お題:雪原の先へ
オオヤマネコという種族は難儀なものだ。雪山に住みついた先祖は吹雪を耐える毛皮を手に入れたはずなのに、炎天下では暮らせない身体を残していった。
どうかしているとは思っている。新都市開発に向けた設計図を盗み取り、考案者を塗り替えようとするとは。
だが、どうにかしなければ、愛する妻子や親類が肩身の狭い思いをするのは目に見えている。私が投資家にならなければ、家族は今上に苦しんでいた。ただでさえ、今も暑さに耐えられないはずなのに。
全ての動物達のために設計された楽園に、我々のような極寒で暮らす生き物の居場所はあまりに少なかった。少なすぎた。
雪原の先へ、さらに雪原を広げよう。我々の子ども達のために。家族のために。そのためなら、私はどれだけ汚れようと構わない。
(※映画『ズートピア2』を観てきました。)
お題:消えない灯り
突如、明良はカフェの店員が手渡してきたコーヒーを無造作に振り払った。盛大な音と共にコップと同じ高さに詰まった氷とアイスコーヒーが床に散乱する。
そんな想像をした。すべって来た、が正しいかもしれない。気付かないうちに溜まっていた静電気がふとしたきっかけで身体から流れ出ていくように、思いもしない想像が突然頭の中を「すべって」来る。そういう時は大抵、無意識に疲れを感じているのだと、明良は知っていた。

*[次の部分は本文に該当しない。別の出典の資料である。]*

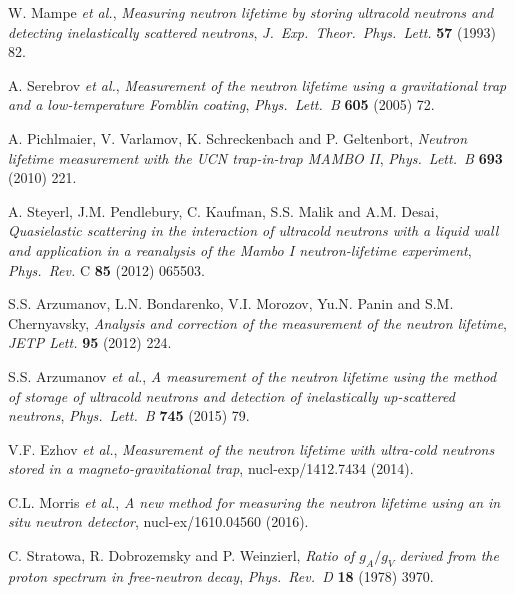 \documentclass{PoS}
\newcommand{\etal}{\textsl{et al.}}
\newcommand{\PR}{Phys.\ Rev.}
\begin{document}
\begin{thebibliography}{99}

 W. Mampe \etal,
  \emph{Measuring neutron lifetime by storing ultracold neutrons
        and detecting inelastically scattered neutrons},
  \emph{J.\ Exp.\ Theor.\ Phys.\ Lett.} \textbf{57} (1993) 82.

 A. Serebrov \etal, \emph{Measurement of the neutron
  lifetime using a gravitational trap and a low-temperature Fomblin
  coating}, \emph{Phys.\ Lett.\ B} \textbf{605} (2005) 72.

 A. Pichlmaier, V. Varlamov, K. Schreckenbach and
  P. Geltenbort, \emph{Neutron lifetime measurement with the UCN
    trap-in-trap MAMBO II}, \emph{Phys.\ Lett.\ B} \textbf{693} (2010)
  221.

 A. Steyerl, J.M. Pendlebury, C. Kaufman, S.S. Malik and
  A.M. Desai, \emph{Quasielastic scattering in the interaction of
    ultracold neutrons with a liquid wall and application in a
    reanalysis of the Mambo I neutron-lifetime experiment}, \emph{\PR} C
  \textbf{85} (2012) 065503.

 S.S. Arzumanov, L.N. Bondarenko, V.I. Morozov,
  Yu.N. Panin and S.M. Chernyavsky, \emph{Analysis and correction of the
    measurement of the neutron lifetime}, \emph{JETP Lett.} \textbf{95}
  (2012) 224.
  
 S.S. Arzumanov \etal,
  \emph{A measurement of the neutron lifetime using the method
        of storage of ultracold neutrons and detection of
        inelastically up-scattered neutrons},
  \emph{Phys.\ Lett.\ B} \textbf{745} (2015) 79.


 V.F. Ezhov \etal, \emph{Measurement of the neutron
  lifetime with ultra-cold neutrons stored in a magneto-gravitational
  trap}, nucl-exp/1412.7434 (2014).
  
 C.L. Morris \etal, \emph{A new method for measuring the
  neutron lifetime using an in situ neutron detector},
  nucl-ex/1610.04560 (2016).


 C. Stratowa, R. Dobrozemsky and P. Weinzierl,
  \emph{Ratio of $g_A/g_V$ derived from the proton spectrum in
    free-neutron decay}, \emph{\PR\ D} \textbf{18} (1978) 3970.


\end{thebibliography}
\end{document}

長閑な日差しが心地よい十四時頃。思ったより早く用事が済み、残りの時間を緩やかに過ごそうと思っていた時だった。カフェ選びに悩みすぎたからかもしれない。レジ列の先頭に立ち、ようやく注文ができると思った最中に「すべって」来た。
「──お客様、いかがなされますか?」
メニュー表に視線が縫い付けられていた。一向に注文しない私を見兼ねてか、店員が慇懃に尋ねてくる。注文は決めていたはずなのに、頭の中はそれどころではなかった。こんな調子では、イートインなんて出来そうにない。
「アールグレイティーのホットを一つ。持ち帰りで」
「かしこまりました」
順当に支払いを終えた後、すぐさま取っていた席からコートをひったくり受取カウンターの前に立った。いくら手際良く動いても「すべって」来てから頭はずっと薄ぼんやりしている。
やがて紙コップを受け取ると店員の声を背に外へ出た。
陽気な日差しの下、木枯らしが身体を吹き付ける。当然だが、今まで私の中に「すべって」来た想像が現実になったことは一度もない。それは分かっている。これからもきっとそうだ。それでも──。
いつの間にか、紙コップを持った手を片方の手がさすっていた。水面に投げられた石のように、「すべって」来た想像が不安を波立たせていく。堪らなくなって歩き出した。意味もない危険信号が私の中で繰り返し点滅していた。
お題:きれいな街並み
朝から降り続いた雨がようやく止み、俺は今にも溜まった雨水が落ちてきそうな公衆トイレから足早に立ち去った。
雨雲は太陽にすっかり食い尽くされてどこにも見当たらない。相変わらず古傷だらけのこの街を今度は日照りが容赦なく蝕んでいた。
それでも、水溜まりに映った街並みはどこか知らない国のようで、少しだけ綺麗に思えた。